Simple CPU

Project: 2015 Oct – 2015 Dec

Posted: Dec 07, 2021

Animation of Simple CPU Running Fibonacci Program in Logisim

This project is a simple 32-bit microcontroller written entirely in Logisim from basic logic gates. It's accompanied by an assembler written in Swift. I created this project while studying at UAT (Phoenix, AZ) to gain an understanding of logic operations and CPUs.

To give a little insight into this project, we could either start the journey with a “written program” and peel away layers of abstraction, or start with “basic logic gates” and explore how it is possible to build a working CPU from these building blocks by increasing the complexity through layers of abstraction. I think both journeys are interesting, and I will start with the former, letting them eventually meet roughly where the overview image above is located.

Before we dive in, I want to note that not everything from this exercise can be directly transferred to modern computers. Modern computer and CPU architectures are so incredibly complicated that it is virtually impossible to understand everything from the transistor layer through all layers of abstraction up to drawing pixels on a screen. But this simplified version is still very helpful in getting an idea of how CPUs and computers roughly do their thing. Another thing worth noting is that the whole thing is technically called a “microcontroller” and the CPU is “just” an important part of it. To get the terminology correct: The mere CPU here is accompanied by RAM, ROM and Output to be actually useful, and such a package is often referred to as a “microcontroller”.

The highest level of abstraction we begin with is assembly code. I know many haven't touched assembly code before, and practically for most applications it's not necessary or even advisable to write assembly code directly. But its goal is very similar to other programming languages like C++, to have a layer of abstraction to avoid writing machine code directly. Machine code is the actual bits and bytes a CPU can understand and work with. To write code in a way that is more relatable to humans, assembly or C++ code needs to be translated into machine code by an assembler or a compiler. Assembly is structurally very similar to machine code, but you don't have to memorize the so-called Opcodes – the actual number you use to tell the CPU to move some data into a register, for example, but instead use an instruction like mov. Since I wanted to have that luxury, I wrote an assembler that can assemble very simple x86 assembly into machine code which the CPU I built here is able to understand. With this, I was in a position to write this simple program for calculating Fibonacci numbers in assembly code…

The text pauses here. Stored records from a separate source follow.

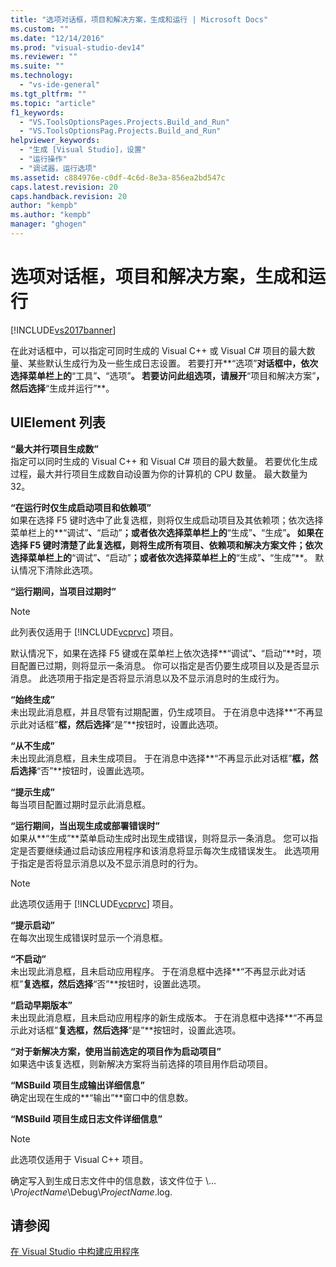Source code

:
 ```yaml
---
title: "选项对话框，项目和解决方案，生成和运行 | Microsoft Docs"
ms.custom: ""
ms.date: "12/14/2016"
ms.prod: "visual-studio-dev14"
ms.reviewer: ""
ms.suite: ""
ms.technology: 
  - "vs-ide-general"
ms.tgt_pltfrm: ""
ms.topic: "article"
f1_keywords: 
  - "VS.ToolsOptionsPages.Projects.Build_and_Run"
  - "VS.ToolsOptionsPag.Projects.Build_and_Run"
helpviewer_keywords: 
  - "生成 [Visual Studio]，设置"
  - "运行操作"
  - "调试器，运行选项"
ms.assetid: c884976e-c0df-4c6d-8e3a-856ea2bd547c
caps.latest.revision: 20
caps.handback.revision: 20
author: "kempb"
ms.author: "kempb"
manager: "ghogen"
---
```

# 选项对话框，项目和解决方案，生成和运行
[!INCLUDE[vs2017banner](../../code-quality/includes/vs2017banner.md)]

在此对话框中，可以指定可同时生成的 Visual C\+\+ 或 Visual C\# 项目的最大数量、某些默认生成行为及一些生成日志设置。  若要打开**“选项”**对话框中，依次选择菜单栏上的**“工具”**、**“选项”**。  若要访问此组选项，请展开**“项目和解决方案”**，然后选择**“生成并运行”**。  
  
## UIElement 列表  
 **“最大并行项目生成数”**  
 指定可以同时生成的 Visual C\+\+ 和 Visual C\# 项目的最大数量。  若要优化生成过程，最大并行项目生成数自动设置为你的计算机的 CPU 数量。  最大数量为 32。  
  
 **“在运行时仅生成启动项目和依赖项”**  
 如果在选择 F5 键时选中了此复选框，则将仅生成启动项目及其依赖项；依次选择菜单栏上的**“调试”**、**“启动”**；或者依次选择菜单栏上的**“生成”**、**“生成”**。  如果在选择 F5 键时清楚了此复选框，则将生成所有项目、依赖项和解决方案文件；依次选择菜单栏上的**“调试”**、**“启动”**；或者依次选择菜单栏上的**“生成”**、**“生成”**。  默认情况下清除此选项。  
  
 **“运行期间，当项目过期时”**  
 > [!NOTE]
>  此列表仅适用于 [!INCLUDE[vcprvc](../../debugger/includes/vcprvc_md.md)] 项目。  
  
 默认情况下，如果在选择 F5 键或在菜单栏上依次选择**“调试”**、**“启动”**时，项目配置已过期，则将显示一条消息。  你可以指定是否仍要生成项目以及是否显示消息。  此选项用于指定是否将显示消息以及不显示消息时的生成行为。  
  
 **“始终生成”**  
 未出现此消息框，并且尽管有过期配置，仍生成项目。  于在消息中选择**“不再显示此对话框”**框，然后选择**“是”**按钮时，设置此选项。  
  
 **“从不生成”**  
 未出现此消息框，且未生成项目。  于在消息中选择**“不再显示此对话框”**框，然后选择**“否”**按钮时，设置此选项。  
  
 **“提示生成”**  
 每当项目配置过期时显示此消息框。  
  
 **“运行期间，当出现生成或部署错误时”**  
 如果从**“生成”**菜单启动生成时出现生成错误，则将显示一条消息。  您可以指定是否要继续通过启动该应用程序和该消息将显示每次生成错误发生。  此选项用于指定是否将显示消息以及不显示消息时的行为。  
  
> [!NOTE]
>  此选项仅适用于 [!INCLUDE[vcprvc](../../debugger/includes/vcprvc_md.md)] 项目。  
  
 **“提示启动”**  
 在每次出现生成错误时显示一个消息框。  
  
 **“不启动”**  
 未出现此消息框，且未启动应用程序。  于在消息框中选择**“不再显示此对话框”**复选框，然后选择**“否”**按钮时，设置此选项。  
  
 **“启动早期版本”**  
 未出现此消息框，且未启动应用程序的新生成版本。  于在消息框中选择**“不再显示此对话框”**复选框，然后选择**“是”**按钮时，设置此选项。  
  
 **“对于新解决方案，使用当前选定的项目作为启动项目”**  
 如果选中该复选框，则新解决方案将当前选择的项目用作启动项目。  
  
 **“MSBuild 项目生成输出详细信息”**  
 确定出现在生成的**“输出”**窗口中的信息数。  
  
 **“MSBuild 项目生成日志文件详细信息”**  
 > [!NOTE]
>  此选项仅适用于 Visual C\+\+ 项目。  
  
 确定写入到生成日志文件中的信息数，该文件位于 \\...  \\*ProjectName*\\Debug\\*ProjectName*.log.  
  
## 请参阅  
 [在 Visual Studio 中构建应用程序](../../ide/compiling-and-building-in-visual-studio.md)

; Calculate Fibonacci Numbers
SECTION .data
  Fnumber 5   ; number of numbers to produce
  F1 0        ; Initial number 1
  F2 1        ; Initial number 2
  Result 1    ; Variable to store result

SECTION .text
  out F1
  out F2
loop:
  add Result, F1
  mov F1, F2
  mov F2, Result
  out Result
  dec Fnumber
  jnz loop

…and turn it into machine code, which looks like this:

This is formatted in a way that the ROM component in Logisim can read it. Which brings me back to the overview image. The “ROM” part at the top left is responsible for managing everything directly related to the program code, so the assembled code for calculating the Fibonacci numbers can also be loaded here. The RAM part below is responsible for accessing and storing working data. Further down the part labeled “CU” represents the Control Unit of the CPU. It orchestrates all the other parts to create a working whole. On the right side, the Arithmetic logic unit ALU performs calculations or logic operations on binary numbers, such as addition, multiplication, logical AND as well as comparisons. I've also created a part that implements the logic to perform conditional jumps based on the results of comparisons made by the ALU. This part is called the “Conditional Jump Comparison Unit” Conditions JMP CMP and it gives me the ability to use simple if statements. With instructions like “jump if not equal” and a ROM memory address pointing to end of a code block, that code block is only executed if the two numbers are equal. And finally, the “Output” so we also have a way to look at the results this conglomeration of parts produces.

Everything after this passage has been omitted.